### Material supplied
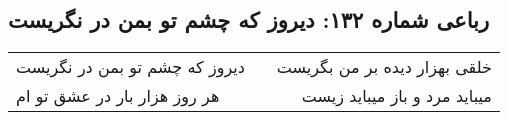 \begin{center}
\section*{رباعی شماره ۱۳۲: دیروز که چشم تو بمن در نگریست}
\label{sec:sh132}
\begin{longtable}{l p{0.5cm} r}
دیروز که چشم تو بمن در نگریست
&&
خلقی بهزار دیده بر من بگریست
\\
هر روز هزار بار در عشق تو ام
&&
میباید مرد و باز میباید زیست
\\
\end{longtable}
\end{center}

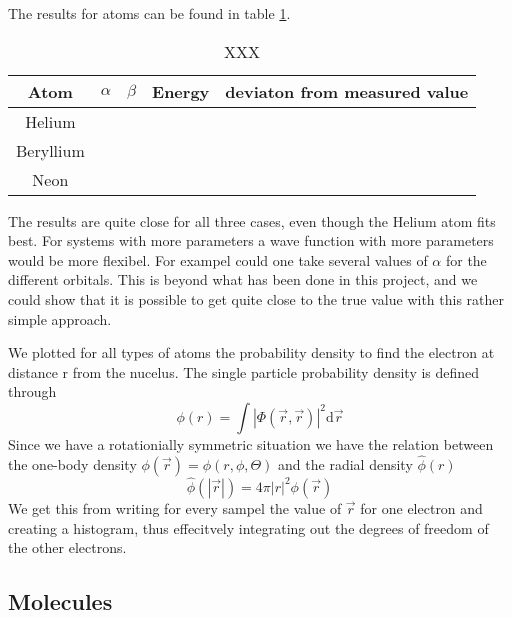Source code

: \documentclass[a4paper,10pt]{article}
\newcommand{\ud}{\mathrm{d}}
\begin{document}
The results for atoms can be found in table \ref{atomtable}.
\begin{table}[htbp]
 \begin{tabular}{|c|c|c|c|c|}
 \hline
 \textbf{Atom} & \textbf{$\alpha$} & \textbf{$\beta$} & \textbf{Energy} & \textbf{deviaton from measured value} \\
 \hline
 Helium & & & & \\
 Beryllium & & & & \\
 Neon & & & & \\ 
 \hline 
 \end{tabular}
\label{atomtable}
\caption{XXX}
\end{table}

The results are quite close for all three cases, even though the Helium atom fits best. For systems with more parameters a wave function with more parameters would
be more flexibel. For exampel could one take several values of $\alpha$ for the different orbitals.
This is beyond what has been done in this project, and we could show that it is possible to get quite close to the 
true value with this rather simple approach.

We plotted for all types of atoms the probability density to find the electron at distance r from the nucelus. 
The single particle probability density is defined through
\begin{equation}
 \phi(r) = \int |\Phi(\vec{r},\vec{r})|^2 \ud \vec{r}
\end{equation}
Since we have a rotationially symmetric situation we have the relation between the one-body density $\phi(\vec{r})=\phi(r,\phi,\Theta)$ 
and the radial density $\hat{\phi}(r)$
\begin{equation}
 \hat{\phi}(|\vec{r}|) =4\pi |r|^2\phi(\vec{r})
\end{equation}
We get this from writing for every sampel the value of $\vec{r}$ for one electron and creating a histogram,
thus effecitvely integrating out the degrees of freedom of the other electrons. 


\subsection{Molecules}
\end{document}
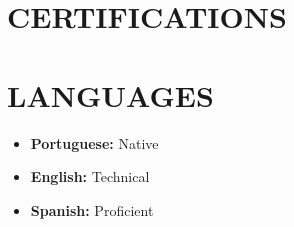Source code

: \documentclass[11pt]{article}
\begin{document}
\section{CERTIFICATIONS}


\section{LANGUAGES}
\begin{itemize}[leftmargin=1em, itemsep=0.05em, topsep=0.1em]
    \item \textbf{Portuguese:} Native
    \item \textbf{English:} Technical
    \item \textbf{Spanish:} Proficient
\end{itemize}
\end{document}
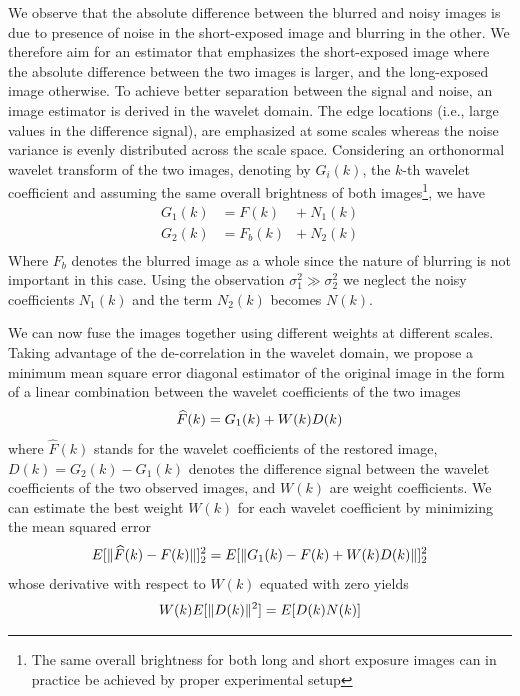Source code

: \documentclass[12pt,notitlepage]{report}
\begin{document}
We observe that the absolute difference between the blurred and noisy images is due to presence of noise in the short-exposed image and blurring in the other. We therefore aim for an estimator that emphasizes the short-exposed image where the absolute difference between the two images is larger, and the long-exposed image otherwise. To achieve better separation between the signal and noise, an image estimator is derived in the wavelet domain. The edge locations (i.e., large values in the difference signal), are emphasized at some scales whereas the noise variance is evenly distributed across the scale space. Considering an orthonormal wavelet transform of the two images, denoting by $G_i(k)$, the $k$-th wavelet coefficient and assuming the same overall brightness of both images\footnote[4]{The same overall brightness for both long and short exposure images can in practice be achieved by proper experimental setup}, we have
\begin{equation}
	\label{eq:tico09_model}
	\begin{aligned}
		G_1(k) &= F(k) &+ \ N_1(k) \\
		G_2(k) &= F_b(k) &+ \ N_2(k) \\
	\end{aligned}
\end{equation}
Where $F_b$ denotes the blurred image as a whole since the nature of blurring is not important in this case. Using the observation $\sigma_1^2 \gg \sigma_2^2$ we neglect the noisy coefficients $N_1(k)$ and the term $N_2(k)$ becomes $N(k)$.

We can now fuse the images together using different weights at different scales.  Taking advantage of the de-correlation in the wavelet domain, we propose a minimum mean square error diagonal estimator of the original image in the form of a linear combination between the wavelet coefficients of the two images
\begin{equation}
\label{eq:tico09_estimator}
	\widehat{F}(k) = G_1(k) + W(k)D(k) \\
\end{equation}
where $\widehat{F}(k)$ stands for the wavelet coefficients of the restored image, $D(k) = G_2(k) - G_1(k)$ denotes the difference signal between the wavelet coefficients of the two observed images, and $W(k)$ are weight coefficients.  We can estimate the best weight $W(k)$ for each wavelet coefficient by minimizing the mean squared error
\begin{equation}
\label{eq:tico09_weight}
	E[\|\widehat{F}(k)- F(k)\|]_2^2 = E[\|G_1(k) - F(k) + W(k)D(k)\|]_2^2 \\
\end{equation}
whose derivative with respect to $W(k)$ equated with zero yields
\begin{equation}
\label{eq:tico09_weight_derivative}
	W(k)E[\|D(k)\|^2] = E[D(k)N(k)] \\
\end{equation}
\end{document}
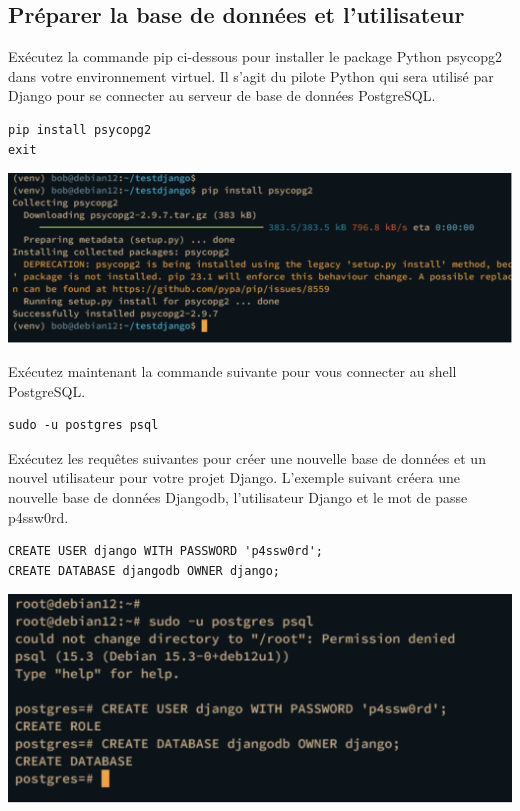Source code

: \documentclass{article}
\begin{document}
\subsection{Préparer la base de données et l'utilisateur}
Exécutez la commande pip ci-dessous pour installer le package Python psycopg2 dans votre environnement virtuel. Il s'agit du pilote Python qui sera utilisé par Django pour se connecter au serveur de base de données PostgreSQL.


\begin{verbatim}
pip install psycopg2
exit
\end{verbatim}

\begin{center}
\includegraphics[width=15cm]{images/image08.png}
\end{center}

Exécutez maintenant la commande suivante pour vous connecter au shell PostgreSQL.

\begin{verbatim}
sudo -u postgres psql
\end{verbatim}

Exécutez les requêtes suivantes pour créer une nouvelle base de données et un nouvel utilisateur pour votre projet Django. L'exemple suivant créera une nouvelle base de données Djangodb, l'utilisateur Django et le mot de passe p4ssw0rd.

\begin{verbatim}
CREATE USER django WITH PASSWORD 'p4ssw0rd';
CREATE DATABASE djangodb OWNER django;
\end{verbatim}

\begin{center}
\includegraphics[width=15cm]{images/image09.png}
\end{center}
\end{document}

...

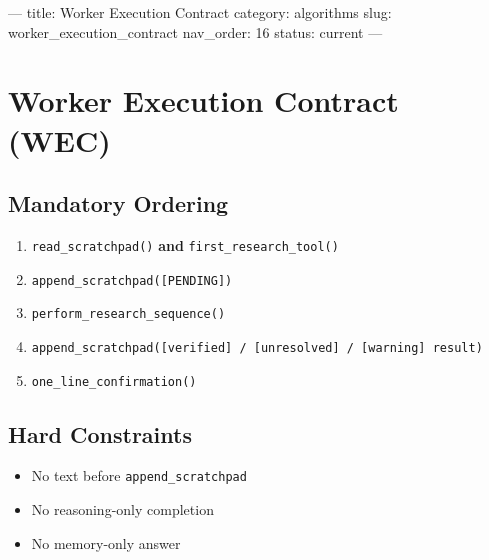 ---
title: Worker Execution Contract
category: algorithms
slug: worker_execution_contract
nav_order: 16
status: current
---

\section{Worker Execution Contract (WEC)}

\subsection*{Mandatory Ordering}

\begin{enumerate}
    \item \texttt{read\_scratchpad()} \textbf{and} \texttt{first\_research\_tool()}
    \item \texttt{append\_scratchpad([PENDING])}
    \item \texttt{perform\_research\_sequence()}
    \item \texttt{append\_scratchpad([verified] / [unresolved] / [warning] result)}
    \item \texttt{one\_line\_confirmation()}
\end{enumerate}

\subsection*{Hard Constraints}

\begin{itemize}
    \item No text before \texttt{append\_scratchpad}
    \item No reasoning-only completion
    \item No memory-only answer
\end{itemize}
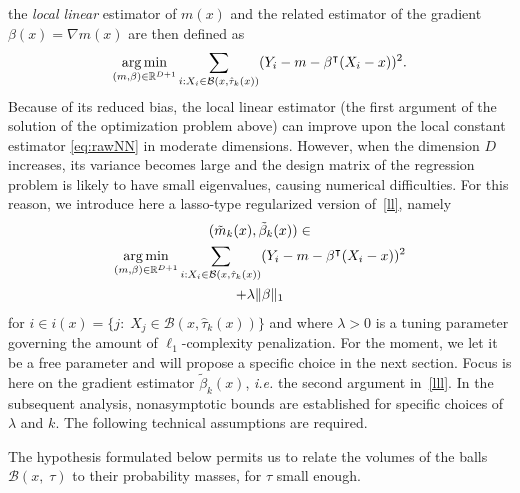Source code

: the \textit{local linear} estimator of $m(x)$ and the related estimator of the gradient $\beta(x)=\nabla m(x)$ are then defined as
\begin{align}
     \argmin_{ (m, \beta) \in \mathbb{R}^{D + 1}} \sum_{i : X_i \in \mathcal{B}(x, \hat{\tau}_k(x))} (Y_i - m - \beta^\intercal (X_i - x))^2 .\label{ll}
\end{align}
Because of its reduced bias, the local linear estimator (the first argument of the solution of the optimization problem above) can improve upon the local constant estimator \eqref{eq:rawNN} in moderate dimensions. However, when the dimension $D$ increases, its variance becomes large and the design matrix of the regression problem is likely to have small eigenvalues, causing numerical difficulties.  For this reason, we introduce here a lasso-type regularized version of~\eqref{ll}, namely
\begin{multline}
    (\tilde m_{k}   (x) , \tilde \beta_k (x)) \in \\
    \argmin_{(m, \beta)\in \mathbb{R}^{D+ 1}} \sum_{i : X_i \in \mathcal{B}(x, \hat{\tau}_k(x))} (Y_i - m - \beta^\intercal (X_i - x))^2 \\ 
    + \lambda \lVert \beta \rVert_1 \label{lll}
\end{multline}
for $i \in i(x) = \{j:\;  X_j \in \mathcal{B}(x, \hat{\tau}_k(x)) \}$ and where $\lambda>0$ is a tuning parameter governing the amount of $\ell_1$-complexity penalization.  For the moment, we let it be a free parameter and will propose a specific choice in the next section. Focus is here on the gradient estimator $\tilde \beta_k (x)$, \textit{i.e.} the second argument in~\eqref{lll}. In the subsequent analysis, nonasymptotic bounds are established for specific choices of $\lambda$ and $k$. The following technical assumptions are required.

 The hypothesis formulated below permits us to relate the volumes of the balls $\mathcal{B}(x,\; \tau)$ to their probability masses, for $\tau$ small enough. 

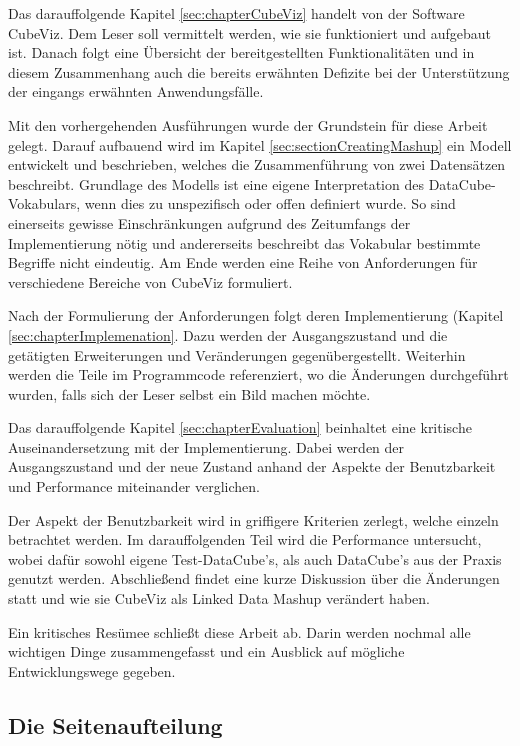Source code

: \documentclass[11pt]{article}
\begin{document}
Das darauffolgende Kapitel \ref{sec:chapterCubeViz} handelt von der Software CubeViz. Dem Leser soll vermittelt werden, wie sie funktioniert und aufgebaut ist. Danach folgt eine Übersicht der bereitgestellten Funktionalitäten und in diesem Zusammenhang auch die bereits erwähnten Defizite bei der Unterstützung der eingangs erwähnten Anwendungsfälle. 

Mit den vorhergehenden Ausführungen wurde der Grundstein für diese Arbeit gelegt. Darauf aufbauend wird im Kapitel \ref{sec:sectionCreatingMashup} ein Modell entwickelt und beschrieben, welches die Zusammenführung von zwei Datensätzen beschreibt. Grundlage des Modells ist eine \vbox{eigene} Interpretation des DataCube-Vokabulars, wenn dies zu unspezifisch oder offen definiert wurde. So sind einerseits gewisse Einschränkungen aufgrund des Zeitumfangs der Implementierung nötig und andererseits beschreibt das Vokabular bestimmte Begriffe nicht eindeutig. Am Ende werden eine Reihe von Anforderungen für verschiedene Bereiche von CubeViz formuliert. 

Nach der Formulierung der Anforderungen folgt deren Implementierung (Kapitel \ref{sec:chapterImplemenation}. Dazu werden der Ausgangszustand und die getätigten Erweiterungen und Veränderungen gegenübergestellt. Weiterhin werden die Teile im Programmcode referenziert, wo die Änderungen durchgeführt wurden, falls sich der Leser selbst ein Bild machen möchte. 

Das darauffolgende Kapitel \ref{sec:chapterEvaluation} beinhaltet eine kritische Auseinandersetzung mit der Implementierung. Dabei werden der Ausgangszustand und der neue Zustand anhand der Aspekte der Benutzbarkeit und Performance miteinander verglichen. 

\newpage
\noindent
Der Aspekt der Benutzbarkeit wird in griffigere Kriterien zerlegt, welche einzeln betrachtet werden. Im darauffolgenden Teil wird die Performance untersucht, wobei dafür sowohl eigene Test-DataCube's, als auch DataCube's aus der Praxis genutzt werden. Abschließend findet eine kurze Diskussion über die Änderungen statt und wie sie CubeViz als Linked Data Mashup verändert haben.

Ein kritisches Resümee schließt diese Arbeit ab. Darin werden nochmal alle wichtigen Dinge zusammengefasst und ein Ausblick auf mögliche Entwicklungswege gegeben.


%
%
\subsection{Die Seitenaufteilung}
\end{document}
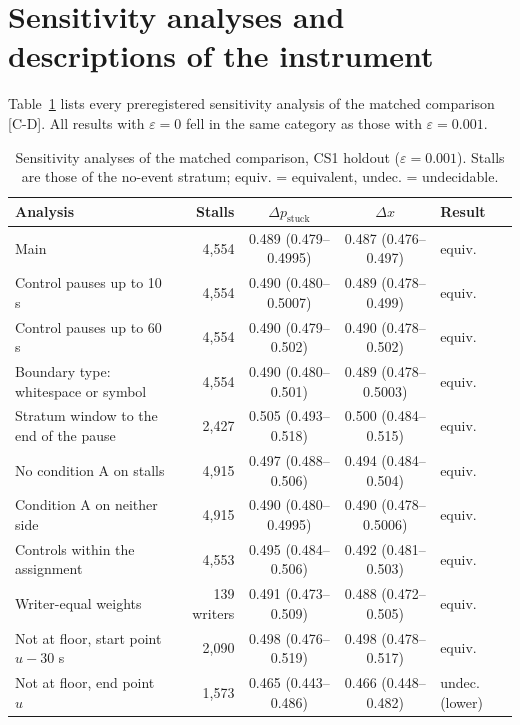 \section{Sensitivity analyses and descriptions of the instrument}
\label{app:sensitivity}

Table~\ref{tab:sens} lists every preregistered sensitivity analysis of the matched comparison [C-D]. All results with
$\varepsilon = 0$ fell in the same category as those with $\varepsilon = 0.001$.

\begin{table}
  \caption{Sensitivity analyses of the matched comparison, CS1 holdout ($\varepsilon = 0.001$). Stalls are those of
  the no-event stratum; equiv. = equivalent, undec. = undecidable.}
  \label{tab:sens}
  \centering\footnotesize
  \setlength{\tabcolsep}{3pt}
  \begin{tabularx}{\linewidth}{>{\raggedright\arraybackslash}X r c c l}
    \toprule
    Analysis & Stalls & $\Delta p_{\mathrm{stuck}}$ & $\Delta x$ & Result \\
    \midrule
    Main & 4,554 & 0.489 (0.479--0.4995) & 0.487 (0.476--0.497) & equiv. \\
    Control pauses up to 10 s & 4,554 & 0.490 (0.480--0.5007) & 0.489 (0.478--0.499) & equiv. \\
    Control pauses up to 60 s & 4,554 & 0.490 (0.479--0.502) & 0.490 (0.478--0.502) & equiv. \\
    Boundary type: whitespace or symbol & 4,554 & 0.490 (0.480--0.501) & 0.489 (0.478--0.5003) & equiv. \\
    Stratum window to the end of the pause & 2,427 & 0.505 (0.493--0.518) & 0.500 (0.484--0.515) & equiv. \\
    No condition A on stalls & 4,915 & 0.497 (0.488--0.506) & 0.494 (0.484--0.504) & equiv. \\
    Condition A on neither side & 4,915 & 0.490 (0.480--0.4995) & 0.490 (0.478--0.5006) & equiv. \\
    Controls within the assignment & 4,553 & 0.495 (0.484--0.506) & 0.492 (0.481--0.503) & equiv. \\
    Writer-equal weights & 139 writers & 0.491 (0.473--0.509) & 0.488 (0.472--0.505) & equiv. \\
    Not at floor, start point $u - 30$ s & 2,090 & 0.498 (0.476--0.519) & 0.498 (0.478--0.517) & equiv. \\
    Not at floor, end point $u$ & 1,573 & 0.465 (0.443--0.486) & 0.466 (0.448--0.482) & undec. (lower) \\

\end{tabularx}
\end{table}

### Exercise brief
Set down, from the entries above, exactly the lines from the one with "Condition A on neither" up to and including the one with "Writer-equal weights &", and no other lines.

### Answer to this task
    Condition A on neither side & 4,915 & 0.490 (0.480--0.4995) & 0.490 (0.478--0.5006) & equiv. \\
    Controls within the assignment & 4,553 & 0.495 (0.484--0.506) & 0.492 (0.481--0.503) & equiv. \\
    Writer-equal weights & 139 writers & 0.491 (0.473--0.509) & 0.488 (0.472--0.505) & equiv. \\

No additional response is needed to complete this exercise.